1. Thomas Flanagan’s Year of the French

    The publication of Hilary Mantel’s new book, Bringing Up the Bodies, sequel to Wolf Hall, has sparked a resurgent interest in historical fiction. One of the titles that she has frequently recommended is The Year of the French by Thomas Flanagan. The Year of the French is about the Irish Rebellion of 1798 (Éirí Amach 1798) when a band of Irish patriots, with a company of French Republican troops, land in County Mayo in western Ireland, defeat the English at Castlebar, set up the short lived Republic of Connaught, and then eventually lose at the battle of Ballinamuck.

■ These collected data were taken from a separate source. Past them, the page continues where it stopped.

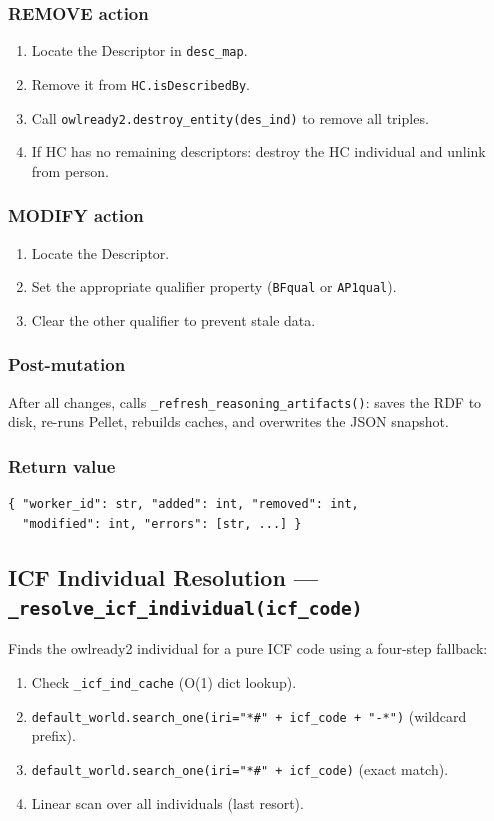 ﻿\documentclass[12pt,a4paper]{article}
\begin{document}
\subsubsection*{REMOVE action}
\begin{enumerate}[noitemsep]
  \item Locate the Descriptor in \texttt{desc\_map}.
  \item Remove it from \texttt{HC.isDescribedBy}.
  \item Call \texttt{owlready2.destroy\_entity(des\_ind)} to remove all triples.
  \item If HC has no remaining descriptors: destroy the HC individual and unlink from person.
\end{enumerate}

\subsubsection*{MODIFY action}
\begin{enumerate}[noitemsep]
  \item Locate the Descriptor.
  \item Set the appropriate qualifier property (\texttt{BFqual} or \texttt{AP1qual}).
  \item Clear the other qualifier to prevent stale data.
\end{enumerate}

\subsubsection*{Post-mutation}
After all changes, calls \texttt{\_refresh\_reasoning\_artifacts()}: saves the RDF to disk, re-runs Pellet, rebuilds caches, and overwrites the JSON snapshot.

\subsubsection*{Return value}
\begin{lstlisting}
{ "worker_id": str, "added": int, "removed": int,
  "modified": int, "errors": [str, ...] }
\end{lstlisting}

\subsection{ICF Individual Resolution --- \texttt{\_resolve\_icf\_individual(icf\_code)}}

Finds the owlready2 individual for a pure ICF code using a four-step fallback:
\begin{enumerate}[noitemsep]
  \item Check \texttt{\_icf\_ind\_cache} (O(1) dict lookup).
  \item \texttt{default\_world.search\_one(iri="*\#" + icf\_code + "-*")} (wildcard prefix).
  \item \texttt{default\_world.search\_one(iri="*\#" + icf\_code)} (exact match).
  \item Linear scan over all individuals (last resort).
\end{enumerate}
\end{document}
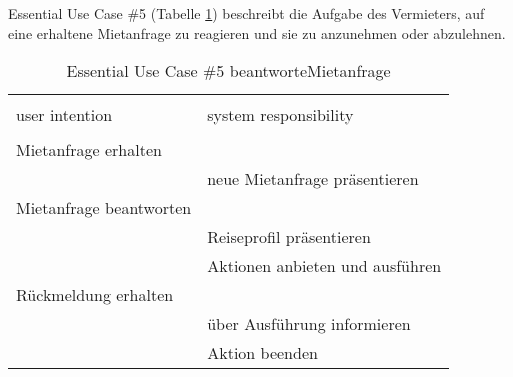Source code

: \newpage
Essential Use Case \#5 (Tabelle \ref{tab:mietanfrage}) beschreibt die Aufgabe des Vermieters, auf eine erhaltene Mietanfrage zu reagieren und sie zu anzunehmen oder abzulehnen.
\begin{table}[H]
\caption{Essential Use Case \#5 beantworteMietanfrage }
\centering
\begin{tabular}{l l}
\\ [-0.5ex]

\hline\hline
\\ [-0.5ex]
user intention & system responsibility
\\ [1.5ex]
\hline
\\ [-0.5ex]
Mietanfrage erhalten       &                                 \\[1ex]
                     & neue Mietanfrage präsentieren            \\[1ex]
Mietanfrage beantworten    &                                 \\[1ex] 
                     & Reiseprofil präsentieren              \\[1ex]
                     & Aktionen anbieten und ausführen          \\[1ex]
Rückmeldung erhalten    &                                 \\[1ex]
                     & über Ausführung informieren           \\[1ex]
                     & Aktion beenden                     \\[1ex]

\hline
\end{tabular}
\label{tab:mietanfrage}
\end{table}


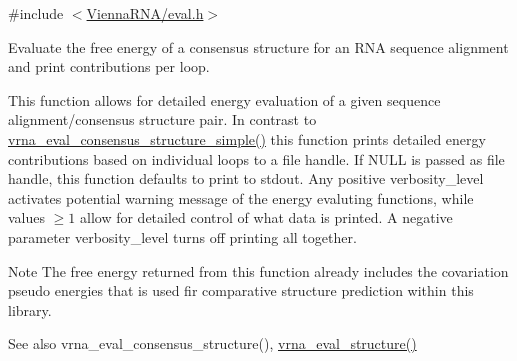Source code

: {\ttfamily \#include $<$\hyperlink{eval_8h}{Vienna\+R\+N\+A/eval.\+h}$>$}



Evaluate the free energy of a consensus structure for an R\+NA sequence alignment and print contributions per loop. 

This function allows for detailed energy evaluation of a given sequence alignment/consensus structure pair. In contrast to \hyperlink{group__eval_ga7762c3a7bdcbc3a14ef93259d322c7d6}{vrna\+\_\+eval\+\_\+consensus\+\_\+structure\+\_\+simple()} this function prints detailed energy contributions based on individual loops to a file handle. If N\+U\+LL is passed as file handle, this function defaults to print to stdout. Any positive {\ttfamily verbosity\+\_\+level} activates potential warning message of the energy evaluting functions, while values $ \ge 1 $ allow for detailed control of what data is printed. A negative parameter {\ttfamily verbosity\+\_\+level} turns off printing all together.

\begin{DoxyNote}{Note}
The free energy returned from this function already includes the covariation pseudo energies that is used fir comparative structure prediction within this library.
\end{DoxyNote}
\begin{DoxySeeAlso}{See also}
vrna\+\_\+eval\+\_\+consensus\+\_\+structure(), \hyperlink{group__eval_ga58f199f1438d794a265f3b27fc8ea631}{vrna\+\_\+eval\+\_\+structure()}
\end{DoxySeeAlso}

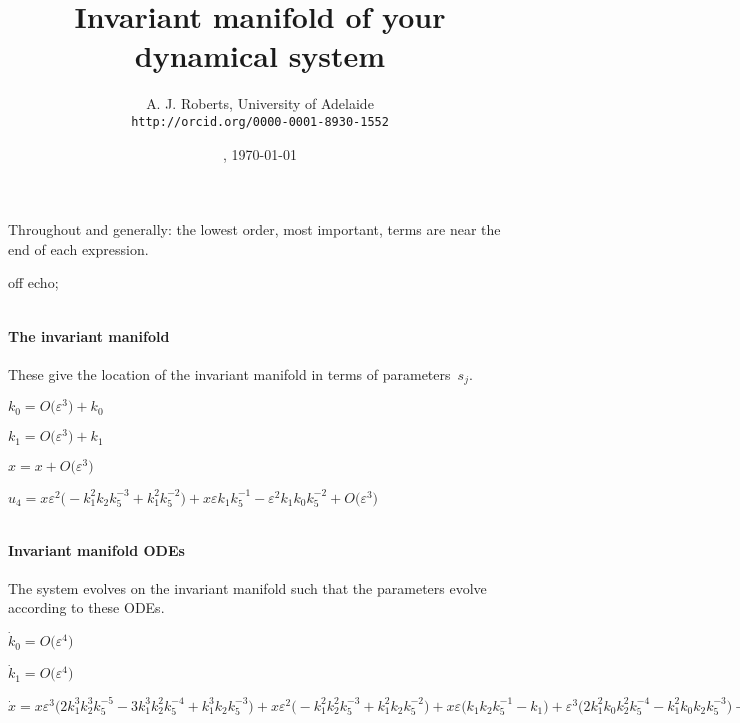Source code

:\documentclass[11pt,a5paper]{article}
\title{Invariant manifold of your dynamical system}
\author{A. J. Roberts, University of Adelaide\\
\texttt{http://orcid.org/0000-0001-8930-1552}}
\date{\now, \today}
\def\eps{\varepsilon} \def\_{_}
\begin{document}
\maketitle
Throughout and generally: the lowest order, most
important, terms are near the end of each expression.


off echo;

\(
\)
\paragraph{The invariant manifold}
These give the location of the invariant manifold in
terms of parameters~\(s\_ j\).
\(
\)\par
\(k_0=O\big(\varepsilon ^{3}\big)+k_0
\)\par
\(k_1=O\big(\varepsilon ^{3}\big)+k_1
\)\par
\(x=x+O\big(\varepsilon ^{3}\big)
\)\par
\(u_{4}=x \eps^{2} \big(-k_1^{2} k\_2 k\_5^{-3}+k_1^{2} k\_5^{-2}
\big)+x \eps k_1 k\_5^{-1}-\eps^{2} k_1 k_0 k\_5^{-2}+O\big(
\varepsilon ^{3}\big)
\)\par
\(
\)
\paragraph{Invariant manifold ODEs}
The system evolves on the invariant manifold such
that the parameters evolve according to these ODEs.
\(
\)\par
\(\dot k_0=O\big(\varepsilon ^{4}\big)
\)\par
\(\dot k_1=O\big(\varepsilon ^{4}\big)
\)\par
\(\dot x=x \eps^{3} \big(2 k_1^{3} k\_2^{3} k\_5^{-5}-3 k_1^{3
} k\_2^{2} k\_5^{-4}+k_1^{3} k\_2 k\_5^{-3}\big)+x \eps^{2} \big(-
k_1^{2} k\_2^{2} k\_5^{-3}+k_1^{2} k\_2 k\_5^{-2}\big)+x \eps 
\big(k_1 k\_2 k\_5^{-1}-k_1\big)+\eps^{3} \big(2 k_1^{2} k_0 
k\_2^{2} k\_5^{-4}-k_1^{2} k_0 k\_2 k\_5^{-3}\big)-\eps^{2} k_1 k_0 k\_2 k\_5^{-2}+\eps k_0+O\big(\varepsilon ^{4}\big)
\)\par
\(
\)
\end{document}
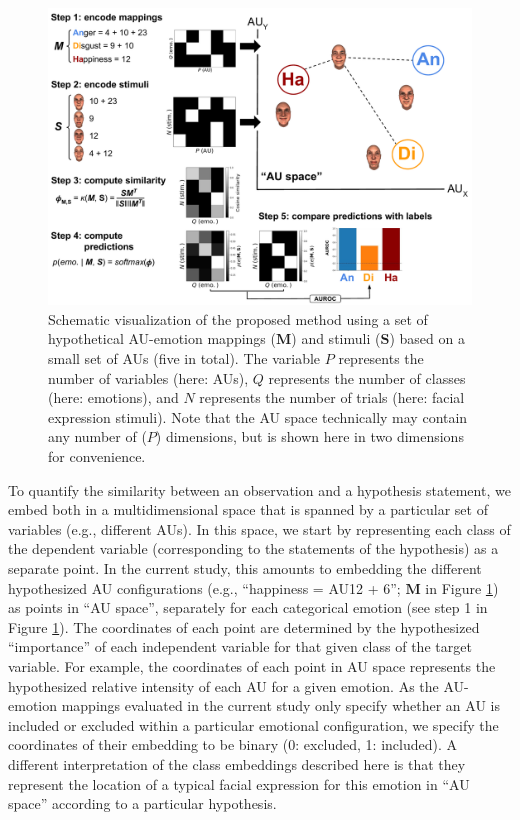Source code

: \documentclass[12pt,american,a4paper,oneside,]{memoir} %
\begin{document}
\begin{figure}
\centering
\includegraphics{_bookdown_files/hypothesis-kernel-analysis-files/figures/figure_2.pdf}
\caption{\label{fig:fig-hka-2}Schematic visualization of the proposed method using a set of hypothetical AU-emotion mappings (\(\mathbf{M}\)) and stimuli (\(\mathbf{S}\)) based on a small set of AUs (five in total). The variable \(P\) represents the number of variables (here: AUs), \(Q\) represents the number of classes (here: emotions), and \(N\) represents the number of trials (here: facial expression stimuli). Note that the AU space technically may contain any number of (\(P\)) dimensions, but is shown here in two dimensions for convenience.}
\end{figure}



To quantify the similarity between an observation and a hypothesis statement, we embed both in a multidimensional space that is spanned by a particular set of variables (e.g., different AUs). In this space, we start by representing each class of the dependent variable (corresponding to the statements of the hypothesis) as a separate point. In the current study, this amounts to embedding the different hypothesized AU configurations (e.g., ``happiness = AU12 + 6''; \(\mathbf{M}\) in Figure \ref{fig:fig-hka-2}) as points in ``AU space'', separately for each categorical emotion (see step 1 in Figure \ref{fig:fig-hka-2}). The coordinates of each point are determined by the hypothesized ``importance'' of each independent variable for that given class of the target variable. For example, the coordinates of each point in AU space represents the hypothesized relative intensity of each AU for a given emotion. As the AU-emotion mappings evaluated in the current study only specify whether an AU is included or excluded within a particular emotional configuration, we specify the coordinates of their embedding to be binary (0: excluded, 1: included). A different interpretation of the class embeddings described here is that they represent the location of a typical facial expression for this emotion in ``AU space'' according to a particular hypothesis.
\end{document}

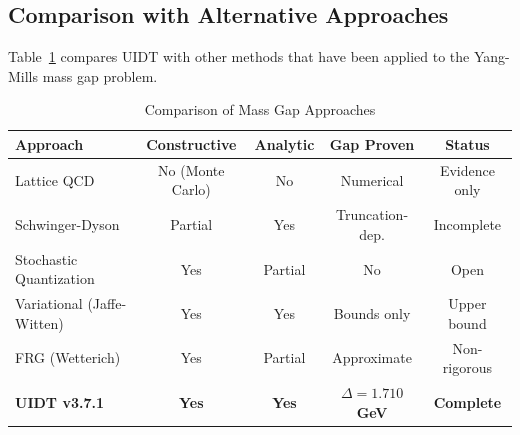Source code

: \documentclass[11pt,a4paper]{article}
\theoremstyle{plain}
\theoremstyle{definition}
\begin{document}
\subsection{Comparison with Alternative Approaches}

Table~\ref{tab:approaches} compares UIDT with other methods that have been applied to the Yang-Mills mass gap problem.

\begin{table}[htbp]
\centering
\caption{Comparison of Mass Gap Approaches}
\label{tab:approaches}
\begin{tabular}{@{}lcccc@{}}
\toprule
\textbf{Approach} & \textbf{Constructive} & \textbf{Analytic} &
\textbf{Gap Proven} & \textbf{Status} \\
\midrule
Lattice QCD & No (Monte Carlo) & No & Numerical & Evidence only \\
Schwinger-Dyson & Partial & Yes & Truncation-dep. & Incomplete \\
Stochastic Quantization & Yes & Partial & No & Open \\
Variational (Jaffe-Witten) & Yes & Yes & Bounds only & Upper bound \\
FRG (Wetterich) & Yes & Partial & Approximate & Non-rigorous \\
\midrule
\textbf{UIDT v3.7.1} & \textbf{Yes} & \textbf{Yes} &
\textbf{$\Delta = 1.710$ GeV} & \textbf{Complete} \\
\bottomrule
\end{tabular}
\end{table}
\end{document}
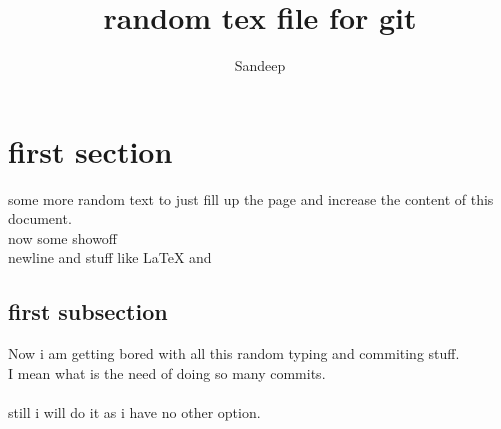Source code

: \documentclass {article}
\author {Sandeep}
\title {random tex file for git}
\begin{document}
\maketitle
\section{first section}
some more random text to just fill up the page and increase the content of this document.\\
now some showoff\cite{sandu} \\
newline and stuff like \LaTeX{} and \cite{sandbook}

\subsection{first subsection}
Now i am getting bored with all this random typing and commiting stuff.\\
I mean what is the need of doing so many commits.\\ \\
still i will do it as i have no other option.



\end{document}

    Mantel has been teaching a class of writing historical fiction as part of the masterclass series put on by the Royal Society of Literature; in it she recommends The Year of the French as an “involving story of the 1798 Irish rebellion: a heavyweight traditional novel, and a model of how to pinpoint individual lives against a huge canvas.” She also included it it as one of her “5 Favorite Historical Fictions”  in a Daily Beast article. In fact, the connection between Mantel’s novels, chronicling the rise of Thomas Cromwell in the court of Henry VIII, and The Year of the French was noted by Stephen Greenblatt in his review of Wolf Hall in The New York Review of Books. All this to say if you like  historical fiction and the work of Hilary Mantel, you’ll most likely enjoy The Year of the French.